NAME                     VALUE
----                     -----
appliedLastEventId     : mysql-bin.000023:0000000505545003;0
appliedLastSeqno       : 10992
appliedLatency         : 42.764
channels               : 1
clusterName            : alpha
currentEventId         : mysql-bin.000023:0000000505545003
currentTimeMillis      : 1389871897922
dataServerHost         : host1
extensions             : 
host                   : host1
latestEpochNumber      : 0
masterConnectUri       : thl://localhost:/
masterListenUri        : thl://host1:2112/
maximumStoredSeqNo     : 10992
minimumStoredSeqNo     : 0
offlineRequests        : NONE
pendingError           : NONE
pendingErrorCode       : NONE
pendingErrorEventId    : NONE
pendingErrorSeqno      : -1
pendingExceptionMessage: NONE
pipelineSource         : jdbc:mysql:thin://host1:13306/
relativeLatency        : 158296.922
resourcePrecedence     : 99
rmiPort                : 10000
role                   : master
seqnoType              : java.lang.Long
serviceName            : alpha
serviceType            : local
simpleServiceName      : alpha
siteName               : default
sourceId               : host1
state                  : ONLINE
timeInStateSeconds     : 165845.474
transitioningTo        : 
uptimeSeconds          : 165850.047
useSSLConnection       : false
version                : Tungsten Replicator 6.1.25 build 6
Finished status command...

When monitoring, the primary concernrs beyond identifying and copying with any errors is to monitor the applied latency.

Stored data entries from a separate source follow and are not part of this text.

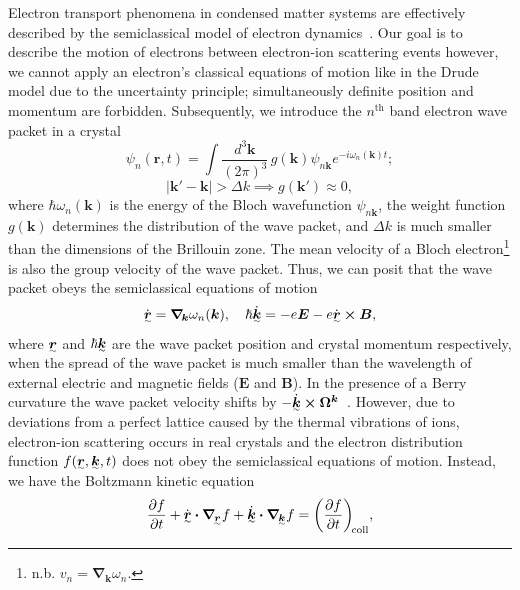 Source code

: \documentclass[11pt, a4paper]{article}
\newcommand{\ut}[1]{%
  \smash{\ensurestackMath{\stackengine{1pt}{#1}{\scriptscriptstyle\sim}{U}{c}{F}{F}{S}}}
  \vphantom{#1}
}
\begin{document}
Electron transport phenomena in condensed matter systems
are effectively described by the semiclassical model
of electron dynamics~\cite{Ashcroft:102652}. Our goal is to describe the motion of electrons 
between electron-ion scattering events however, we cannot apply an electron's classical 
equations of motion like in the Drude model due to
the uncertainty principle; simultaneously definite position
and momentum are forbidden. Subsequently, we introduce the $n^\text{th}$ band
electron wave packet in a crystal
\begin{equation}
\psi_n(\bm{r}, t) = \int{\frac{d^3\bm{k}}{{(2\pi)}^3}\,
  g(\bm{k}) \psi_{n\bm{k}} e^{-i\omega_n(\bm{k})t} };
\end{equation}
\begin{equation}
  |\bm{k}' - \bm{k}| > \Delta k \implies g(\bm{k}') \approx 0,
\end{equation}
where $\hbar \omega_n(\bm{k})$ is the energy of the Bloch wavefunction $\psi_{n\bm{k}}$,
the weight function $g(\bm{k})$ determines the distribution of the wave packet,
and $\Delta k$ is much smaller than the dimensions of the Brillouin zone.
The mean velocity of a Bloch electron\footnote{n.b. $v_n = \bm{\nabla_k}\omega_n$.}
is also the group velocity of the wave packet. Thus, we can posit that
the wave packet obeys the semiclassical equations of motion
\begin{equation}
  \dot{\ut{\bm{r}}} = \bm{\nabla_{\! k}} \omega_n(\bm{k}), \quad
  \hbar \dot{\ut{\bm{k}}} = - e\bm{E} - e \dot{\ut{\bm{r}}} \bm{ \times B},
\end{equation}
where $\ut{\bm{r}}$ and $\hbar\ut{\bm{k}}$ are
the wave packet position and crystal momentum respectively,
when the spread of the wave packet is much smaller than
the wavelength of external electric and magnetic fields ($\bm{E}$ and $\bm{B}$).
In the presence of a Berry curvature the wave packet velocity
shifts by $- \dot{\ut{\bm{k}}} \bm{\times} \bm{\Omega}^{\bm{k}}$~\cite{BerryCurveTerm}.
However, due to deviations from a perfect lattice caused by the thermal vibrations
of ions, electron-ion scattering occurs in real crystals and the electron distribution function
$f(\ut{\bm{r}}, \ut{\bm{k}}, t)$ does not obey the semiclassical equations of motion. Instead,
we have the Boltzmann kinetic equation
\begin{equation}
\frac{\partial f}{\partial t} + \dot{\ut{\bm{r}}} \bm{ \cdot}
\bm{\nabla}_{\! \scriptsize{\ut{\bm{r}}} }{f}
+ \dot{\ut{\bm{k}}} \bm{\cdot} \bm{\nabla}_{\! \scriptsize{\ut{\bm{k}} }}{f} =
{\left(\frac{\partial f}{\partial t} \right)}_{\!\text{coll}},
\end{equation}
\end{document}
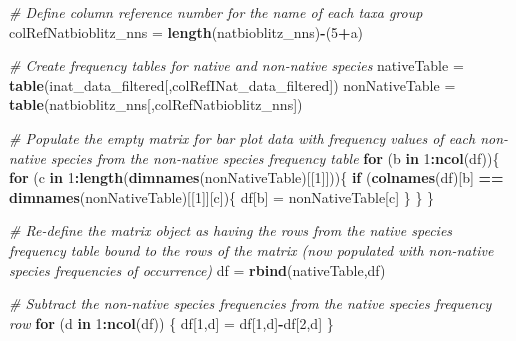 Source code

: \documentclass[
  12pt,
]{article}
\newenvironment{Shaded}{\begin{snugshade}}{\end{snugshade}}
\newcommand{\CommentTok}[1]{\textcolor[rgb]{0.56,0.35,0.01}{\textit{#1}}}
\newcommand{\ControlFlowTok}[1]{\textcolor[rgb]{0.13,0.29,0.53}{\textbf{#1}}}
\newcommand{\DecValTok}[1]{\textcolor[rgb]{0.00,0.00,0.81}{#1}}
\newcommand{\FunctionTok}[1]{\textcolor[rgb]{0.13,0.29,0.53}{\textbf{#1}}}
\newcommand{\NormalTok}[1]{#1}
\newcommand{\OtherTok}[1]{\textcolor[rgb]{0.56,0.35,0.01}{#1}}
\newcommand{\SpecialCharTok}[1]{\textcolor[rgb]{0.81,0.36,0.00}{\textbf{#1}}}
\begin{document}
\begin{Shaded}
\begin{Highlighting}[]
  \CommentTok{\# Define column reference number for the name of each taxa group}
\NormalTok{  colRefNatbioblitz\_nns }\OtherTok{=} \FunctionTok{length}\NormalTok{(natbioblitz\_nns)}\SpecialCharTok{{-}}\NormalTok{(}\DecValTok{5}\SpecialCharTok{+}\NormalTok{a)}
  
  \CommentTok{\# Create frequency tables for native and non{-}native species}
\NormalTok{  nativeTable }\OtherTok{=} \FunctionTok{table}\NormalTok{(inat\_data\_filtered[,colRefINat\_data\_filtered])}
\NormalTok{  nonNativeTable }\OtherTok{=} \FunctionTok{table}\NormalTok{(natbioblitz\_nns[,colRefNatbioblitz\_nns])}
  
  \CommentTok{\# Populate the empty matrix for bar plot data with frequency values of each non{-}native species from the non{-}native species frequency table}
  \ControlFlowTok{for}\NormalTok{ (b }\ControlFlowTok{in} \DecValTok{1}\SpecialCharTok{:}\FunctionTok{ncol}\NormalTok{(df))\{}
    \ControlFlowTok{for}\NormalTok{ (c }\ControlFlowTok{in} \DecValTok{1}\SpecialCharTok{:}\FunctionTok{length}\NormalTok{(}\FunctionTok{dimnames}\NormalTok{(nonNativeTable)[[}\DecValTok{1}\NormalTok{]]))\{}
      \ControlFlowTok{if}\NormalTok{ (}\FunctionTok{colnames}\NormalTok{(df)[b] }\SpecialCharTok{==} \FunctionTok{dimnames}\NormalTok{(nonNativeTable)[[}\DecValTok{1}\NormalTok{]][c])\{}
\NormalTok{        df[b] }\OtherTok{=}\NormalTok{ nonNativeTable[c]}
\NormalTok{      \}}
\NormalTok{    \}}
\NormalTok{  \}}
  
  \CommentTok{\# Re{-}define the matrix object as having the rows from the native species frequency table bound to the rows of the matrix (now populated with non{-}native species frequencies of occurrence)}
\NormalTok{  df }\OtherTok{=} \FunctionTok{rbind}\NormalTok{(nativeTable,df)}
  
  \CommentTok{\# Subtract the non{-}native species frequencies from the native species frequency row}
  \ControlFlowTok{for}\NormalTok{ (d }\ControlFlowTok{in} \DecValTok{1}\SpecialCharTok{:}\FunctionTok{ncol}\NormalTok{(df)) \{}
\NormalTok{    df[}\DecValTok{1}\NormalTok{,d] }\OtherTok{=}\NormalTok{ df[}\DecValTok{1}\NormalTok{,d]}\SpecialCharTok{{-}}\NormalTok{df[}\DecValTok{2}\NormalTok{,d]}
\NormalTok{  \}}
  

\end{Highlighting}
\end{Shaded}
\end{document}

LArger numbers for applied latency generally indicate the the information is being written out to disk effectively. There are a number of strategies that should be checked:

  • Confirm that the Hadoop environment is running effectively. Any delays to writing to HDFS will impact the replicator.

  • Adjust the block commit parameters. Tuning the block commit levels should find the balance between frequent updates to achieve the required latency, and generating files of a suitable file sizes so that Hadoop can process them effectively for processing through map/reduce. You should try both increasing and reducing the sizes to find and figure out the the correct settings according to your source data.